(Saved entries)

◇ ◇ ◇

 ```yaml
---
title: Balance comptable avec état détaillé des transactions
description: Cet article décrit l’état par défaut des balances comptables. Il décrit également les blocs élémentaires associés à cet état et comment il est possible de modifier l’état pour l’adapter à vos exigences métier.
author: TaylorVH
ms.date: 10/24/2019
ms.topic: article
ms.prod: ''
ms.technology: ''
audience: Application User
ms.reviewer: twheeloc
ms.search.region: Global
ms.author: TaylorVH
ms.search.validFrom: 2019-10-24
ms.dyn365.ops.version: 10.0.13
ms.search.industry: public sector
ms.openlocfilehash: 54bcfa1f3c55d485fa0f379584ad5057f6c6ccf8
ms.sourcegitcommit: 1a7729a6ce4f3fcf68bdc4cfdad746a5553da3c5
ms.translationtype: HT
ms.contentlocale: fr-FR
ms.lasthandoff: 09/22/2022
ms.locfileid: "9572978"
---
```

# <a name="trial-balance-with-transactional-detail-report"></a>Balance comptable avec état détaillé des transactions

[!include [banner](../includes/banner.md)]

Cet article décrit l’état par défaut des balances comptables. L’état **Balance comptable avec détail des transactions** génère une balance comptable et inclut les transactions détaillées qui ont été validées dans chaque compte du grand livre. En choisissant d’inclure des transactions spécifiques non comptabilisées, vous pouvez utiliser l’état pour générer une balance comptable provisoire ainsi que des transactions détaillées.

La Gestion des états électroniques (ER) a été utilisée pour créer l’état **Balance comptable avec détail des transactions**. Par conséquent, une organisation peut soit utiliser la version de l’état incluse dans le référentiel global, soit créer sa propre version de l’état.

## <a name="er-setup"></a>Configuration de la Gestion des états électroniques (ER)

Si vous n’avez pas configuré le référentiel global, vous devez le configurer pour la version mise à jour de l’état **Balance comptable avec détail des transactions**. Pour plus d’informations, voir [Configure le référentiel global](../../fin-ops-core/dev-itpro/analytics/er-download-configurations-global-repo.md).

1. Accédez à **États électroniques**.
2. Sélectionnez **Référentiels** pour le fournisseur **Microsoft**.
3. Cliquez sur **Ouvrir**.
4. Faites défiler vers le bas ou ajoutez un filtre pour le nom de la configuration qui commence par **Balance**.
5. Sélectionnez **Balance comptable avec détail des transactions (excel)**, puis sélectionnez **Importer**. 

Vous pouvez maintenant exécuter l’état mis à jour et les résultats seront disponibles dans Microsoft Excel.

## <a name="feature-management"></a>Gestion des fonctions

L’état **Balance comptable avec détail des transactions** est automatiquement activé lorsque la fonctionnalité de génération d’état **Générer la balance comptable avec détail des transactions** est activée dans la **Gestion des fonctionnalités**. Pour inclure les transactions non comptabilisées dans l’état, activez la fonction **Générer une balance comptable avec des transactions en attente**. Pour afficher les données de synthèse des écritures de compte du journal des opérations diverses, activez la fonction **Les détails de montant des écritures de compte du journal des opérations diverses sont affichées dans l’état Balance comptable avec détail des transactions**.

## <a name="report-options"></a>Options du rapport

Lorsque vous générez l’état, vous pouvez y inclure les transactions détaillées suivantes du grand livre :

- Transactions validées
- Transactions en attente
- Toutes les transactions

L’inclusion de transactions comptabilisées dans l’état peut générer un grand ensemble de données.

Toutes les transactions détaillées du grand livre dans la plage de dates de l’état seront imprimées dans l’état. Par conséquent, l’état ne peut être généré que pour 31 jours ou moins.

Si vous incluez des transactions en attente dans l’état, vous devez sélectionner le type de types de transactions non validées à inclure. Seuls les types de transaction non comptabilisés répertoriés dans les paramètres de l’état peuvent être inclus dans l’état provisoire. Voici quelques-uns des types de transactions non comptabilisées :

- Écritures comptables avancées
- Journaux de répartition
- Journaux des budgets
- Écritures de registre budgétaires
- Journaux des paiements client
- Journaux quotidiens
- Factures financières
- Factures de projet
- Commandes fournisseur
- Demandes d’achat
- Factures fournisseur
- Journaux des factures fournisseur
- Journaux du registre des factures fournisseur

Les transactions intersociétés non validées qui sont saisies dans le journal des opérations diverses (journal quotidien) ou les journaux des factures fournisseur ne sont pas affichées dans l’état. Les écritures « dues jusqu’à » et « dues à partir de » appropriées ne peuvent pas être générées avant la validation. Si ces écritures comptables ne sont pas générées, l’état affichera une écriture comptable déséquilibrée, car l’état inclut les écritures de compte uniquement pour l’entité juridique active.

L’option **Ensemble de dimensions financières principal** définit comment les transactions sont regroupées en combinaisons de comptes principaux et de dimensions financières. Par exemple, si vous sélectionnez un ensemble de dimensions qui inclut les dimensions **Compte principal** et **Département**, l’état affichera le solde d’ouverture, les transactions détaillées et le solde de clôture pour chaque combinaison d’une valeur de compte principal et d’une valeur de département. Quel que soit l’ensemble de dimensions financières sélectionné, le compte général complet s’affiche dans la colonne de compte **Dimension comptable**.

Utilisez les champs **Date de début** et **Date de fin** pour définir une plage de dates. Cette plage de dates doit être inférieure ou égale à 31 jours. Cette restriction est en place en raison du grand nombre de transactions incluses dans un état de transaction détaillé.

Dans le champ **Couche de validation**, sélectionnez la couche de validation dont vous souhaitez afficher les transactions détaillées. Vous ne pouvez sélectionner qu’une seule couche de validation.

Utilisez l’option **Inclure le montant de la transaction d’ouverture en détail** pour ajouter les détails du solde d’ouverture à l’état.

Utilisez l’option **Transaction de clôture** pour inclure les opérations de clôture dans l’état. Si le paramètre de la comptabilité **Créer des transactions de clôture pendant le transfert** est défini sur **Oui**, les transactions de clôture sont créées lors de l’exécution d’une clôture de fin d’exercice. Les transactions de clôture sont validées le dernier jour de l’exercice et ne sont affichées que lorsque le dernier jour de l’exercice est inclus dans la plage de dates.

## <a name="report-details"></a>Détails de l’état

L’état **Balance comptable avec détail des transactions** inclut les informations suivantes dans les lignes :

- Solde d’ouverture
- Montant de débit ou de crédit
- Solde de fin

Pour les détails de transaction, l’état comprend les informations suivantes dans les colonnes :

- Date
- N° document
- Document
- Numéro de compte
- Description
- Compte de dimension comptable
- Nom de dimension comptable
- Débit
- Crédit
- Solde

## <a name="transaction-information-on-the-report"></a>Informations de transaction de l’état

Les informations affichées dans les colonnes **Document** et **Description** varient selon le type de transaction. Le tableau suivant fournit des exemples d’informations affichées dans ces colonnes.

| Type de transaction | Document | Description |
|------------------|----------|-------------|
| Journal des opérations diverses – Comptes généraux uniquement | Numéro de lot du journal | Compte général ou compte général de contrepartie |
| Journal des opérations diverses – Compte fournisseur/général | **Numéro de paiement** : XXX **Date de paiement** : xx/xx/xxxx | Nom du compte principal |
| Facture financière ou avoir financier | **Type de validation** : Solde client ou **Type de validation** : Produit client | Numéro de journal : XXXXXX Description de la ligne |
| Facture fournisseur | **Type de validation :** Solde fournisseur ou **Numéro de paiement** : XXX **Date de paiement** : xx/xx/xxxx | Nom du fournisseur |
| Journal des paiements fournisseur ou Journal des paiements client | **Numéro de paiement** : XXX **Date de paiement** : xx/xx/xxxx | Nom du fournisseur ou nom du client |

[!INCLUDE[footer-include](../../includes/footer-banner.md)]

◇ ◇ ◇

__Task instructions__
Scan the records above for the lines holding "- Journaux de répartition" and "Les transactions intersociétés". Transcribe those two and every line between them word for word, and no others.

__Answer for this exercise__
- Journaux de répartition
- Journaux des budgets
- Écritures de registre budgétaires
- Journaux des paiements client
- Journaux quotidiens
- Factures financières
- Factures de projet
- Commandes fournisseur
- Demandes d’achat
- Factures fournisseur
- Journaux des factures fournisseur
- Journaux du registre des factures fournisseur

Les transactions intersociétés non validées qui sont saisies dans le journal des opérations diverses (journal quotidien) ou les journaux des factures fournisseur ne sont pas affichées dans l’état. Les écritures « dues jusqu’à » et « dues à partir de » appropriées ne peuvent pas être générées avant la validation. Si ces écritures comptables ne sont pas générées, l’état affichera une écriture comptable déséquilibrée, car l’état inclut les écritures de compte uniquement pour l’entité juridique active.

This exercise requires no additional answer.